Toutefois son unité n'était pas engagée
directement, se trouvant à environ deux
milles plus au sud au début de la bataille.
Il se passait à l'époque une véritable guerre
souterraine, alors que les deux camps
creusaient des tunnels sous le 'no man's
land' pour faire exploser des mines sous les
tranchées de l'adversaire. Dans le secteur de
Saint-Eloi, au sud d'Ypres et juste au nord
du secteur canadien, les tranchées allemandes
formaient un petit saillant dans la direction
des lignes anglaises, et le haut commandement
britannique avait décidé de l'arracher à
l'ennemi. Il fut décidé que l'attaque serait
menée par les troupes anglaises qui
occupaient alors le secteur, et que le corps
canadien viendrait ensuite relever les
Anglais et occuper le terrain conquis.
A 4h15, le 27 mars 1916, l'artillerie sonna
et six énormes foyers de mines, le fruit de
plusieurs semaines de préparations, sautèrent
sous les lignes allemandes. Les anglais
partirent à l'attaque. Il importait d'occuper
aussitôt que possible les cratères creusées
par les explosions des mines car, dans le
plat paysage des Flandres, les rebords
surélevé de ces cratères devenaient des
positions stratégiques importantes.
L'adversaire, pour sa part, devait rendre ces
positions intenables en les pilonnant avec
son artillerie.
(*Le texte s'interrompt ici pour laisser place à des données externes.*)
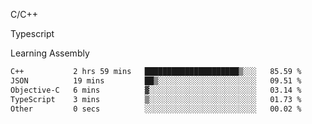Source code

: <p>C/C++</p>
<p> Typescript</p>
<p>Learning Assembly</p>

<!--START_SECTION:waka-->

```txt
C++           2 hrs 59 mins   █████████████████████▒░░░   85.59 %
JSON          19 mins         ██▒░░░░░░░░░░░░░░░░░░░░░░   09.51 %
Objective-C   6 mins          ▓░░░░░░░░░░░░░░░░░░░░░░░░   03.14 %
TypeScript    3 mins          ▒░░░░░░░░░░░░░░░░░░░░░░░░   01.73 %
Other         0 secs          ░░░░░░░░░░░░░░░░░░░░░░░░░   00.02 %
```

<!--END_SECTION:waka-->
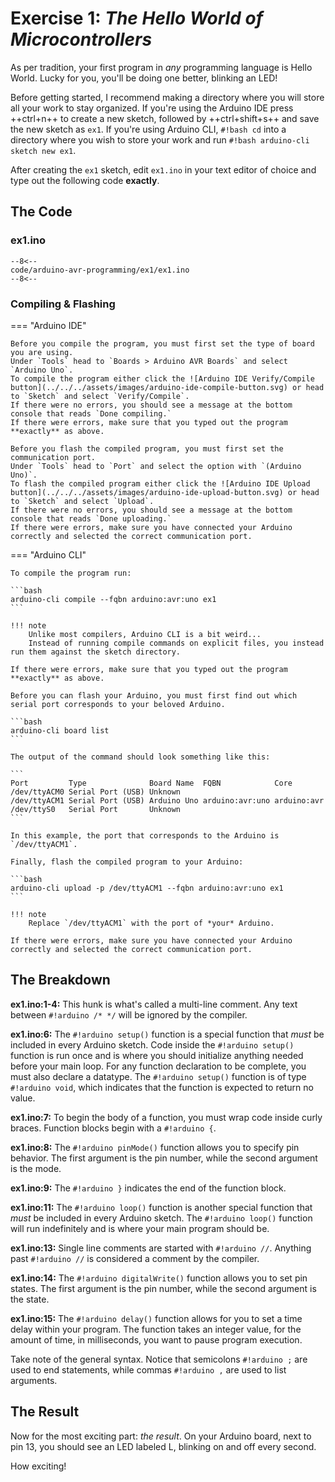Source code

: # Exercise 1: *The Hello World of Microcontrollers*

As per tradition, your first program in *any* programming language is Hello World.
Lucky for you, you'll be doing one better, blinking an LED!

Before getting started, I recommend making a directory where you will store all your work to stay organized.
If you're using the Arduino IDE press ++ctrl+n++ to create a new sketch, followed by ++ctrl+shift+s++ and save the new sketch as `ex1`.
If you're using Arduino CLI, `#!bash cd` into a directory where you wish to store your work and run `#!bash arduino-cli sketch new ex1`.

After creating the `ex1` sketch, edit `ex1.ino` in your text editor of choice and type out the following code **exactly**.

## The Code

### ex1.ino

```arduino linenums="1"
--8<--
code/arduino-avr-programming/ex1/ex1.ino
--8<--
```

### Compiling & Flashing

=== "Arduino IDE"

	Before you compile the program, you must first set the type of board you are using.
	Under `Tools` head to `Boards > Arduino AVR Boards` and select `Arduino Uno`.
	To compile the program either click the ![Arduino IDE Verify/Compile button](../../../assets/images/arduino-ide-compile-button.svg) or head to `Sketch` and select `Verify/Compile`.
	If there were no errors, you should see a message at the bottom console that reads `Done compiling.`
	If there were errors, make sure that you typed out the program **exactly** as above.

	Before you flash the compiled program, you must first set the communication port.
	Under `Tools` head to `Port` and select the option with `(Arduino Uno)`.
	To flash the compiled program either click the ![Arduino IDE Upload button](../../../assets/images/arduino-ide-upload-button.svg) or head to `Sketch` and select `Upload`.
	If there were no errors, you should see a message at the bottom console that reads `Done uploading.`
	If there were errors, make sure you have connected your Arduino correctly and selected the correct communication port.

=== "Arduino CLI"

	To compile the program run:

	```bash
	arduino-cli compile --fqbn arduino:avr:uno ex1
	```

	!!! note
		Unlike most compilers, Arduino CLI is a bit weird...
		Instead of running compile commands on explicit files, you instead run them against the sketch directory.

	If there were errors, make sure that you typed out the program **exactly** as above.

	Before you can flash your Arduino, you must first find out which serial port corresponds to your beloved Arduino.

	```bash
	arduino-cli board list
	```

	The output of the command should look something like this:

	```
	Port         Type              Board Name  FQBN            Core
	/dev/ttyACM0 Serial Port (USB) Unknown
	/dev/ttyACM1 Serial Port (USB) Arduino Uno arduino:avr:uno arduino:avr
	/dev/ttyS0   Serial Port       Unknown
	```

	In this example, the port that corresponds to the Arduino is `/dev/ttyACM1`.

	Finally, flash the compiled program to your Arduino:

	```bash
	arduino-cli upload -p /dev/ttyACM1 --fqbn arduino:avr:uno ex1
	```

	!!! note
		Replace `/dev/ttyACM1` with the port of *your* Arduino.

	If there were errors, make sure you have connected your Arduino correctly and selected the correct communication port.

## The Breakdown

**ex1.ino:1-4:** This hunk is what's called a multi-line comment.
Any text between `#!arduino /* */` will be ignored by the compiler.

**ex1.ino:6:** The `#!arduino setup()` function is a special function that *must* be included in every Arduino sketch.
Code inside the `#!arduino setup()` function is run once and is where you should initialize anything needed before your main loop.
For any function declaration to be complete, you must also declare a datatype.
The `#!arduino setup()` function is of type `#!arduino void`, which indicates that the function is expected to return no value.

**ex1.ino:7:** To begin the body of a function, you must wrap code inside curly braces.
Function blocks begin with a `#!arduino {`.

**ex1.ino:8:** The `#!arduino pinMode()` function allows you to specify pin behavior.
The first argument is the pin number, while the second argument is the mode.

**ex1.ino:9:** The `#!arduino }` indicates the end of the function block.

**ex1.ino:11:** The `#!arduino loop()` function is another special function that *must* be included in every Arduino sketch.
The `#!arduino loop()` function will run indefinitely and is where your main program should be.

**ex1.ino:13:** Single line comments are started with `#!arduino //`.
Anything past `#!arduino //` is considered a comment by the compiler.

**ex1.ino:14:** The `#!arduino digitalWrite()` function allows you to set pin states.
The first argument is the pin number, while the second argument is the state.

**ex1.ino:15:** The `#!arduino delay()` function allows for you to set a time delay within your program.
The function takes an integer value, for the amount of time, in milliseconds, you want to pause program execution.

Take note of the general syntax.
Notice that semicolons `#!arduino ;` are used to end statements, while commas `#!arduino ,` are used to list arguments.

## The Result

Now for the most exciting part: *the result*.
On your Arduino board, next to pin 13, you should see an LED labeled L, blinking on and off every second.

How exciting!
C'était une logique
impitoyable. C'est donc autour des six
cratères de Saint-Eloi qu'une lutte acharnée
sévit pendant trois semaines. Le corps
canadien releva les Anglais pendant la nuit
du 3 au 4 avril. Ils luttèrent pour la
position pendant deux semaines, dans la
confusion la plus totale, et des conditions
de terrain qui rendaient le ravitaillement
presque impossible. Ce fut un fiasco. Quand
les canons se turent, vers le 19 avril, le
terrain convoité était de nouveau aux mains
des Allemands et des centaines d'hommes
étaient morts dans des conditions
inimaginables pour nous. Le 26e bataillon ne
fut jamais engagé directement dans cette
bataille, se trouvant toutefois à proximité
de l'action.
Quoique le foyer de bataille se situait à
deux milles au nord, ce matin du 27 mars
1916, les tranchées du 26e bataillon furent
la cible d'un intense bombardement qui tua 8
hommes et en blessa 18, selon le journal de
guerre du bataillon. Un des morts était
Athanase Poirier. Il avait 24 ans.
Etienne Poirier regagna éventuellement son bataillon. Il survécu à la guerre, quoiqu'il fut de nouveau blessé en 1918, et même rapporté mort par des soldats arrivant à Balmoral. Il rentra au Canada avec le 26e bataillon au printemps 1919. Quelques mois plus tard, sa nouvelle épouse anglaise vint l'y rejoindre. Pendant la 2e Guerre mondiale, il s'enrôla de nouveau dans l'armée, et servit comme gardien au port de Saint-Jean, N.-B.